CHRISTINA DEHAN JALOWAY
Real talk: one of the things I was most stressed about during my engagement was the wedding night. While I was thankful that Kristian and I had (by the grace of God and the virtue of chastity) saved sex for marriage, I was also freaked out by the fact that in a few short months, I would finally be giving myself, body and soul, to the man I love.
I realize now that so many of my nerves were completely normal, and that most women (and men) who wait to make love until their wedding night have a similar experience. We all want our first night as a married couple to be beautiful and romantic and intimate...but what if it isn’t? What if it’s awkward, uncomfortable, or even physically painful?
To some extent, it’s impossible to dispel all of the pre-wedding night jitters. Even laid-back brides find that their wedding day can be emotionally exhausting (in a good way), and the pressure to have the perfect wedding night can seem overwhelming. But it doesn’t have to be!
The Lord created us in such a way that sexual union between husband and wife naturally unfolds (yes, even the first time), and he established marriage as a lifelong union between spouses, meaning that your first time together on the wedding night is only the beginning of a lifetime of learning to love each other in this intimate way.

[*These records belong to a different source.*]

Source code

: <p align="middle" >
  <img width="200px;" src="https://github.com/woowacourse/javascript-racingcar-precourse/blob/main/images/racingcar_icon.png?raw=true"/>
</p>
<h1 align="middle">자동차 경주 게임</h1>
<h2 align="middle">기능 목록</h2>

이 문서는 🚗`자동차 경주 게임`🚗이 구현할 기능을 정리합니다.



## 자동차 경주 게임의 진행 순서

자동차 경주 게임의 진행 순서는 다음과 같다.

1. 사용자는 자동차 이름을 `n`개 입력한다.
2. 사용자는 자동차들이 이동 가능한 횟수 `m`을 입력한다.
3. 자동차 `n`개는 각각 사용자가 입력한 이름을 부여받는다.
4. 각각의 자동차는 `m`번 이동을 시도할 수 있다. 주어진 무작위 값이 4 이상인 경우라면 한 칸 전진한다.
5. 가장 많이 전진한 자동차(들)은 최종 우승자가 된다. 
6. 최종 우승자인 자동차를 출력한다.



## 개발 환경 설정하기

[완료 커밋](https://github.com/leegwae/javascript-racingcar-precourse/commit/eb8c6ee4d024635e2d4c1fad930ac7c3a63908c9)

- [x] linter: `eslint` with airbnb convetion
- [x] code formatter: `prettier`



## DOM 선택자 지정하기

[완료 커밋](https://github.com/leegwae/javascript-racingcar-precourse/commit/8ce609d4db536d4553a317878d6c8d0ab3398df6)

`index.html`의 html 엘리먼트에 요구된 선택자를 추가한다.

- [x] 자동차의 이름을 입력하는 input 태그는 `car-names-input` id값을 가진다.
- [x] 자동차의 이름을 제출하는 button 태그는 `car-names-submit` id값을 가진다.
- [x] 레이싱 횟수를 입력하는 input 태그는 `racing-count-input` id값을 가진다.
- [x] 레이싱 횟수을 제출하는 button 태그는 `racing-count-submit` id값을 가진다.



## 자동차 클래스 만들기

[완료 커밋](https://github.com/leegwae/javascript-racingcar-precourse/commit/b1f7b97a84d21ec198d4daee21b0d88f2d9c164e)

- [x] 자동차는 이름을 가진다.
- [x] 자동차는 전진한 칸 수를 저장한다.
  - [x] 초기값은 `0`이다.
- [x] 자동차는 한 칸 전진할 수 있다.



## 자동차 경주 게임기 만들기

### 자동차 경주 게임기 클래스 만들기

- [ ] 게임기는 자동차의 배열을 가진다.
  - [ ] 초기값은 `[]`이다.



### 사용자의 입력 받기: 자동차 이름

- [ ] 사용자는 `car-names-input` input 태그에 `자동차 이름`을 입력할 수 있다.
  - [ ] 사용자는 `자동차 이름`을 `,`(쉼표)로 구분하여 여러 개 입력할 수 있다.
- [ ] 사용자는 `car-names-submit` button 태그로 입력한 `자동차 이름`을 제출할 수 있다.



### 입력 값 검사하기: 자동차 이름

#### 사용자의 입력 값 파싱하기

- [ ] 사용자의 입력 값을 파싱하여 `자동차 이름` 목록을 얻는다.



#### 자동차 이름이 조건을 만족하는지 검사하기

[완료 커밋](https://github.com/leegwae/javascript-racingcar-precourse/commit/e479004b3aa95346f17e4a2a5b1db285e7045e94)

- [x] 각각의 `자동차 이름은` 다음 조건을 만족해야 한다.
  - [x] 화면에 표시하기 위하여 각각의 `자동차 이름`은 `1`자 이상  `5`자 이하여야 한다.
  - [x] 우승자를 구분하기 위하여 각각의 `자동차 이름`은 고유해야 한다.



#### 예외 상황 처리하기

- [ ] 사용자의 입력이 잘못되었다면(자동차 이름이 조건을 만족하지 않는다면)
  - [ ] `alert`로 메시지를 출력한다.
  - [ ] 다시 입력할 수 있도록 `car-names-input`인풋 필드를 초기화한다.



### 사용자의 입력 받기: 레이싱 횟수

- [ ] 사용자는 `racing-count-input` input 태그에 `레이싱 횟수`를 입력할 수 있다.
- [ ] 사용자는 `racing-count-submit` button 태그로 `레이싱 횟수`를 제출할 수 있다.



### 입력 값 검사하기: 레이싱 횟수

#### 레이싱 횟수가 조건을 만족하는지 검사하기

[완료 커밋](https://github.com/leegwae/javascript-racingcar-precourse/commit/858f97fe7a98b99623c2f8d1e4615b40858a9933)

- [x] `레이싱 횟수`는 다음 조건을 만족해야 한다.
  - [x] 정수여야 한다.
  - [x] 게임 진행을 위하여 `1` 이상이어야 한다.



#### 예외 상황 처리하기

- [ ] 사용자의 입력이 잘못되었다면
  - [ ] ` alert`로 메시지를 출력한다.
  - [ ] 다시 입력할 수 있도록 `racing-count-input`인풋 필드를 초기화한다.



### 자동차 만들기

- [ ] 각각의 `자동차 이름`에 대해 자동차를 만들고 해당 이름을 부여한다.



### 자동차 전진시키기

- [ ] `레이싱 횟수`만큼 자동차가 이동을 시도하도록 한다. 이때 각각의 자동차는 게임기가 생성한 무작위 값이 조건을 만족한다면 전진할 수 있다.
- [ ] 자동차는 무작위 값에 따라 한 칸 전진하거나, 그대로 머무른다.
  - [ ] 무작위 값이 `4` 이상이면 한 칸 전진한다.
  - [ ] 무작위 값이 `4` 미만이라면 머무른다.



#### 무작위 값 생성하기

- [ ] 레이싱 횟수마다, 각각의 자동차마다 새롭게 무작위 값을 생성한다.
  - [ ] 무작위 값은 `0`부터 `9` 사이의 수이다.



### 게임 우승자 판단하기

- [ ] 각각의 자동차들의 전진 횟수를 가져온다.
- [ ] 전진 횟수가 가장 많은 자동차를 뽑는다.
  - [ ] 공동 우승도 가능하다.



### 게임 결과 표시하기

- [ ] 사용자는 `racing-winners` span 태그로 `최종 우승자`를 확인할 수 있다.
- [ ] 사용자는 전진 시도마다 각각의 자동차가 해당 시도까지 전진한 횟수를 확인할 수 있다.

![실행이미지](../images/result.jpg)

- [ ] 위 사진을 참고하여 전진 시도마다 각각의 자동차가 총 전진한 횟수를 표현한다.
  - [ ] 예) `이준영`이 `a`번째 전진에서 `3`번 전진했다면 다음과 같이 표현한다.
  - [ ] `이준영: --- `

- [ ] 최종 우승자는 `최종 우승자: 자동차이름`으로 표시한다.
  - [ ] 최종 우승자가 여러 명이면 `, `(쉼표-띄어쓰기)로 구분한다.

Hopefully, you have a married woman (or two) in your life who will help assuage any irrational fears you may have about the wedding night, but if you don’t (or are just too shy to ask), here are a few tips that I found helpful:
Ask your fiancé to prepare in advance.
It’s no secret that men and women have different needs when it comes to foreplay and making love, but your husband-to-be may need to get some pointers from married friends (preferably Catholic ones) on how to best navigate these differences. The more he knows about how women work, the more smoothly your wedding night will go.
Relaxation is key.
At the end of your wedding day, you will probably be a strange mix of totally wired and completely exhausted. Regardless of where you are on the emotional spectrum, there’s a good chance you will need some relaxation time before you’re ready to make love. Talk to your fiancé about this before your wedding so that he’ll be prepared to wait a bit longer, and have some relaxation supplies (champagne, bubble bath, massage oils) ready at the honeymoon suite. The more relaxed you are, the more enjoyable (physically and emotionally) love-making will be.
It doesn’t have to be long and drawn out, but a simple, heartfelt prayer asking the Lord to bless your first night together will bring peace to both of your hearts and prepare you spiritually to consummate your marriage. If you're at a loss for words, consider making Tobias and Sarah's prayer (Tobit 8:4-8) your own.
Talk honestly and openly about your experience the next morning.
The only way a couple can grow together sexually is by openly communicating their needs to one another. As awkward as it may feel at first, talking about your love making is essential to establishing a healthy, happy, mutually satisfying marital life together.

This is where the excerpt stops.